# Task prompt:
Across the data below, how many lines hold "提供饮食及服务"? Answer with that number and nothing else.

# Data section:
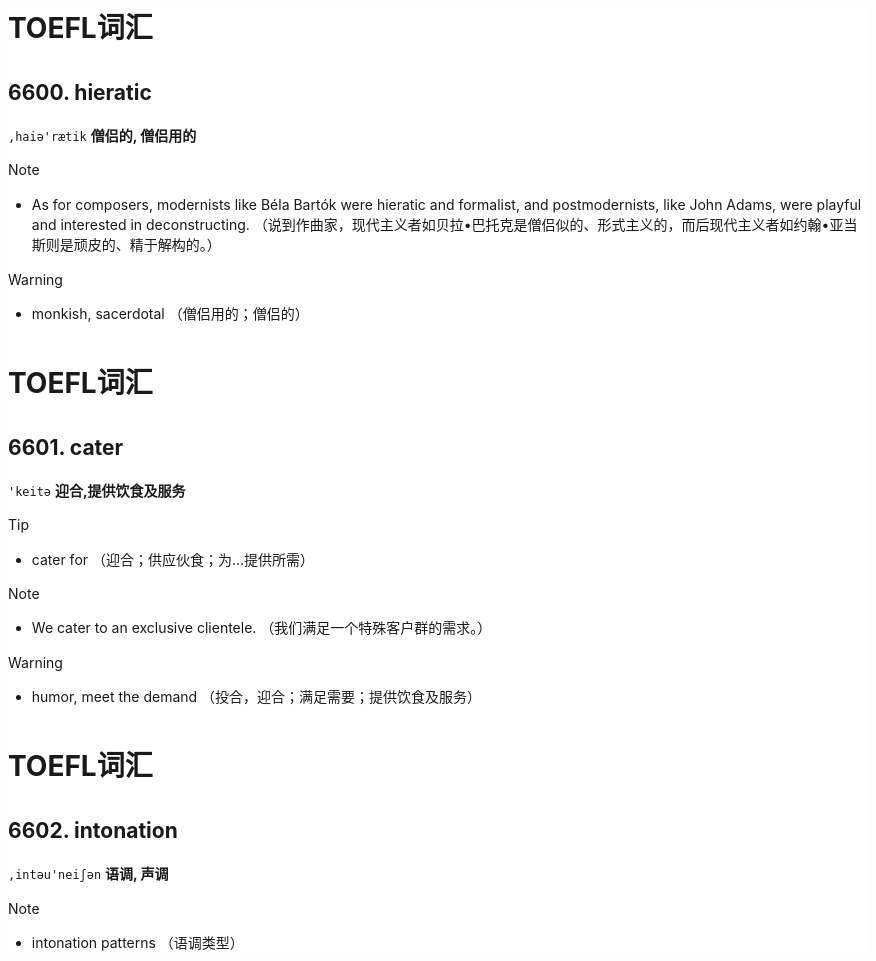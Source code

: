 # TOEFL词汇

## 6600. hieratic

`,haiə'rætik`  **僧侣的, 僧侣用的**

> [!NOTE]
>
> - As for composers, modernists like Béla Bartók were hieratic and formalist, and postmodernists, like John Adams, were playful and interested in deconstructing. （说到作曲家，现代主义者如贝拉•巴托克是僧侣似的、形式主义的，而后现代主义者如约翰•亚当斯则是顽皮的、精于解构的。）
>

> [!WARNING]
>
> - monkish, sacerdotal （僧侣用的；僧侣的）
>

# TOEFL词汇

## 6601. cater

`'keitə`  **迎合,提供饮食及服务**

> [!TIP]
>
> - cater for （迎合；供应伙食；为…提供所需）
>

> [!NOTE]
>
> - We cater to an exclusive clientele. （我们满足一个特殊客户群的需求。）
>

> [!WARNING]
>
> - humor, meet the demand （投合，迎合；满足需要；提供饮食及服务）
>

# TOEFL词汇

## 6602. intonation

`,intəu'neiʃən`  **语调, 声调**

> [!NOTE]
>
> - intonation patterns （语调类型）
>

# Response to this task:
2